We met up with the management of GKent recently with the following key takeaways:

Construction. According to management, works for LRT3 will resume imminently and back to full swing in CY20. The recent arbitration between the company and MRCB is still ongoing but progress of LRT3 works are not expected to be adversely affected. Potential jobs remain regional rail related opportunities with a potential tenderbook of RM1bn (Singapore LTA track-works and Bangkok Orange Line 2nd Phase track works). Other job focus for GKent would be water infrastructure jobs (RM1.5bn) consisting of Papua New Guinea (PNG) O&M contract extension, as well as new water treatment plants in Kedah and PNG. The company’s outstanding orderbook (ex LRT3) stands at c.RM340m which translates into cover ratio of 1.22x of FY19 construction revenue (as at July 2019).

Conventional water meters. GKent’s long-term license agreement with Honeywell enables transfer of technology and associated machinery tools to the former for manufacturing high-precision water meters (V100 and V110 C-Class volumetric water meters). The agreement further grants GKent access to 15 new territories in the Asia region. Potential rollout of new products include multi-jet meters (Jan 2020) as well as D-Class volumetric meters (mid-2020) both geared for overseas markets.

Smart meters. GKent’s automated meter reading solution (a.k.a. smart meters) is undergoing pilot testing in several states with commercialisation set for CY19. We understand that the company is expected to sell 7k units of smart meter in FY20 and 140k units in FY21. Although pricing of smart meter is significantly higher than that of conventional meter (4x the price), the contribution would not be significant in the near term as the unit size is still relatively small (FY19: 2.4m unit sales of conventional meters).

Outlook. Given the heightened competition in railway construction jobs domestically resulting from downsizing and reviews, we foresee limited orderbook replenishment potential (last award in Dec 2016). To combat this, GKent is targeting to grow profit contribution from its metering division to 50% (from 20%) by 2022 and to 75% in the longer term. The company is looking for potential M&A opportunities and also may form strategic alliances to expand geographical markets and diversify products range.

Forecast. We cut our FY21-22 earnings by 6.5% and 8.1% respectively after reducing project margin assumptions for LRT3 post-guidance.

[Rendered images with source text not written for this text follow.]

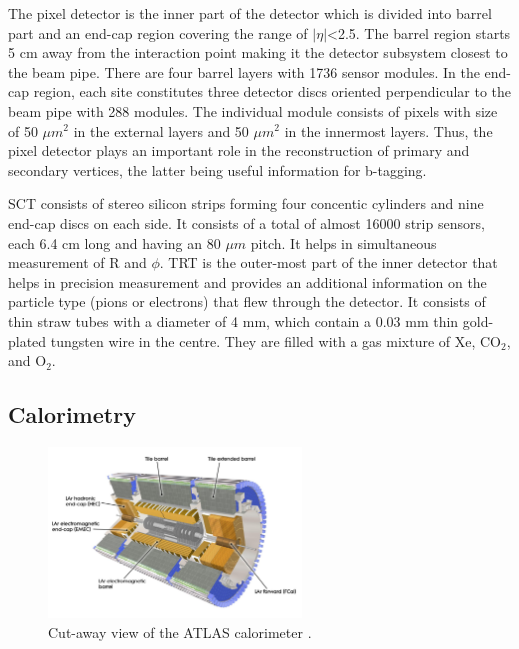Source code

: The pixel detector is the inner part of the detector which is divided into barrel part and an end-cap region covering the range of $|\eta|$<2.5. The barrel region starts 5 cm away from the interaction point making it the detector subsystem closest to the beam pipe. There are four barrel layers with 1736 sensor modules. In the end-cap region, each site constitutes three detector discs oriented perpendicular to the beam pipe with 288 modules. The individual module consists of pixels with size of 50 $\mu m^{2}$ in the external layers and 50 $\mu m^{2}$ in the innermost layers. Thus, the pixel detector plays an important role in the reconstruction of primary and secondary vertices, the latter being useful information for b-tagging.

SCT consists of stereo silicon strips forming four concentic cylinders and nine end-cap discs on each side. It consists of a total of almost 16000 strip sensors, each 6.4 cm long and having an 80 $\mu m$ pitch. It helps in simultaneous measurement of R and $\phi$. TRT is the outer-most part of the inner detector that helps in precision measurement and provides an additional information on the particle type (pions or electrons) that flew through the detector. It consists of thin straw tubes with a diameter of 4 mm, which contain a 0.03 mm thin gold-plated tungsten wire in the centre. They are filled with a gas mixture of Xe, CO$_{2}$, and O$_{2}$.

\subsection{Calorimetry}
\label{sec:calorimetry}

\begin{figure}[!h]
\centering
\includegraphics[width=0.6\textwidth]{ubonn-thesis/Chapters/Chapters_03/Figure/calorimeter.jpg}
\caption{Cut-away view of the ATLAS calorimeter \cite{Pequenao:1095927}.}
\label{fig:calorimeter}
\end{figure}


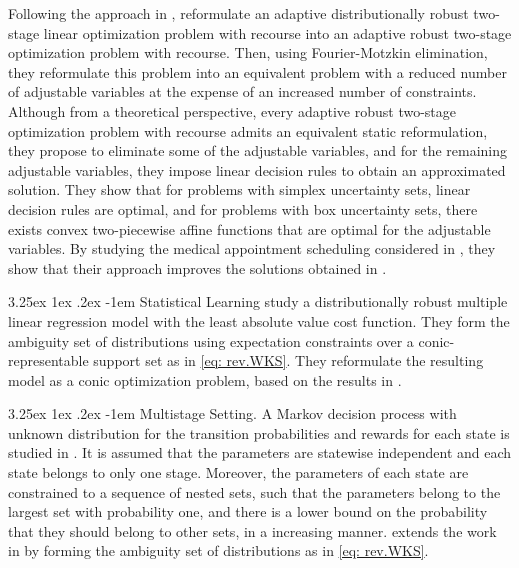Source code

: \documentclass[final,onefignum,onetabnum]{class}
\makeatletter
\renewcommand\paragraph{\@startsection{paragraph}{4}{\z@}%
  {3.25ex \@plus1ex \@minus.2ex}%
  {-1em}%
  {\normalfont\normalsize\bfseries}}
\makeatother
\begin{document}
Following the approach in \citet{bertsimas2018adaptiveDRO}, \citet{zhen2018} reformulate  an adaptive distributionally robust two-stage linear optimization problem with recourse into an adaptive robust two-stage optimization problem with recourse.  Then, using \linebreak Fourier-Motzkin elimination, they reformulate this problem into an equivalent problem with a reduced number of adjustable variables at the expense of an increased number of constraints. Although from a theoretical perspective,
every adaptive robust two-stage optimization problem with recourse  admits an equivalent static
reformulation, they propose to eliminate some of the adjustable variables,  and for the   remaining
adjustable variables, they impose linear decision rules to obtain an approximated solution.
They show that for problems with  simplex uncertainty sets, linear decision rules are optimal, and for problems  with box uncertainty sets,
 there exists convex two-piecewise affine functions
that are optimal for the adjustable variables. By studying the  medical appointment scheduling considered in \citet{bertsimas2018adaptiveDRO}, they show that their approach improves the solutions obtained in \citet{bertsimas2018adaptiveDRO}.

\paragraph{Statistical Learning}
\citet{gong2018} study a distributionally robust multiple linear regression model with the least absolute value cost function. They form the ambiguity set of distributions using expectation constraints over a conic-representable support set as in \eqref{eq: rev.WKS}. They reformulate the resulting model as a conic optimization problem, based on the results in \citet{wiesemann2014}. 


\paragraph{Multistage Setting.} 
A Markov decision process with unknown distribution for the transition probabilities and rewards for each state is studied in \citet{xu2012MDP,xu2010MDP}. It is assumed that the parameters are statewise independent and each state belongs to only one stage. Moreover, the parameters of each state are constrained to a 
sequence of nested sets, such that the parameters  belong to the largest set with probability one, and there is a lower bound on the probability that they should belong to other sets, in a increasing manner. 
\citet{yu2016dMDP} extends the work in \citet{xu2012MDP,xu2010MDP} by forming the ambiguity set of distributions as in \eqref{eq: rev.WKS}. 
\end{document}
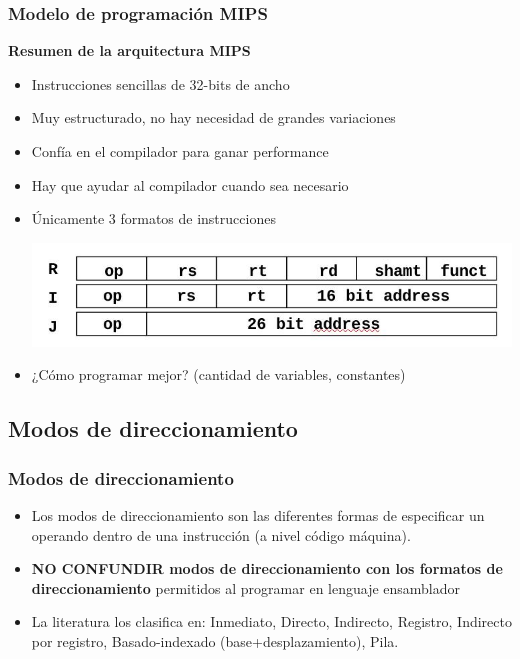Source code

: \documentclass[aspectratio=169,compress]{beamer}
\begin{document}
\begin{footnotesize}
\begin{frame}
\begin{tabular}{cl}
\end{tabular}
\end{frame}


\begin{frame}[fragile]
\frametitle{Modelo de programación MIPS}
\begin{center}\textbf{Resumen de la arquitectura MIPS}\end{center}
\begin{itemize}
\item Instrucciones sencillas de 32-bits de ancho
\item Muy estructurado, no hay necesidad de grandes variaciones
\item Confía en el compilador para ganar performance
\item Hay que ayudar al compilador cuando sea necesario
\item Únicamente 3 formatos de instrucciones
	\begin{center}
\includegraphics[scale=0.3]{images/formato2.jpg} 
	\end{center}
\item ¿Cómo programar mejor? (cantidad de variables, constantes)
\end{itemize}
\end{frame}


\subsection{Modos de direccionamiento}

\begin{frame}[fragile]
\frametitle{Modos de direccionamiento}
\begin{itemize}
\item Los modos de direccionamiento son las diferentes formas de especificar un operando dentro de una instrucción (a nivel código máquina).
\item \textbf{NO CONFUNDIR modos de direccionamiento con los formatos de direccionamiento} permitidos al programar en lenguaje ensamblador
\item La literatura los clasifica en: Inmediato, Directo, Indirecto, Registro, Indirecto por registro, Basado-indexado (base+desplazamiento), Pila.
\end{itemize}
\end{frame}



\end{footnotesize}
\end{document}
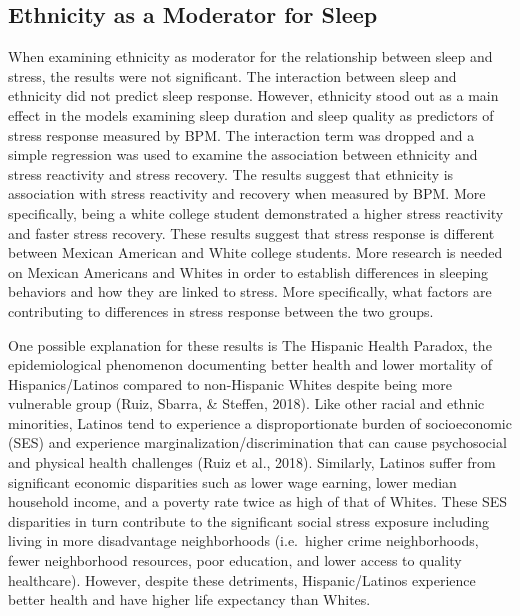 \documentclass[man, fleqn, noextraspace]{apa6}
\begin{document}
\hypertarget{ethnicity-as-a-moderator-for-sleep}{%
\subsection{Ethnicity as a Moderator for Sleep}\label{ethnicity-as-a-moderator-for-sleep}}

When examining ethnicity as moderator for the relationship between sleep and stress, the results were not significant. The interaction between sleep and ethnicity did not predict sleep response. However, ethnicity stood out as a main effect in the models examining sleep duration and sleep quality as predictors of stress response measured by BPM. The interaction term was dropped and a simple regression was used to examine the association between ethnicity and stress reactivity and stress recovery. The results suggest that ethnicity is association with stress reactivity and recovery when measured by BPM. More specifically, being a white college student demonstrated a higher stress reactivity and faster stress recovery. These results suggest that stress response is different between Mexican American and White college students. More research is needed on Mexican Americans and Whites in order to establish differences in sleeping behaviors and how they are linked to stress. More specifically, what factors are contributing to differences in stress response between the two groups.

One possible explanation for these results is The Hispanic Health Paradox, the epidemiological phenomenon documenting better health and lower mortality of Hispanics/Latinos compared to non-Hispanic Whites despite being more vulnerable group (Ruiz, Sbarra, \& Steffen, 2018). Like other racial and ethnic minorities, Latinos tend to experience a disproportionate burden of socioeconomic (SES) and experience marginalization/discrimination that can cause psychosocial and physical health challenges (Ruiz et al., 2018). Similarly, Latinos suffer from significant economic disparities such as lower wage earning, lower median household income, and a poverty rate twice as high of that of Whites. These SES disparities in turn contribute to the significant social stress exposure including living in more disadvantage neighborhoods (i.e.~higher crime neighborhoods, fewer neighborhood resources, poor education, and lower access to quality healthcare). However, despite these detriments, Hispanic/Latinos experience better health and have higher life expectancy than Whites.
\end{document}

Downgrade to HOLD, TP: RM1.04. Downgrade to HOLD rating with lower SOP driven TP of RM1.04. We opine that the key overhang for GKent remains its weak construction orderbook replenishment prospects due to the dearth of railway projects. Downside risks should be cushioned by its healthy balance sheet amounting to net cash of RM0.38 per share (37% of current market capitalization), deployable through share buybacks (c.26m shares since May 2018) and decent dividend payout (40% payout ratio) translating to FY20-21 yields of 4.3% and 4.1% respectively.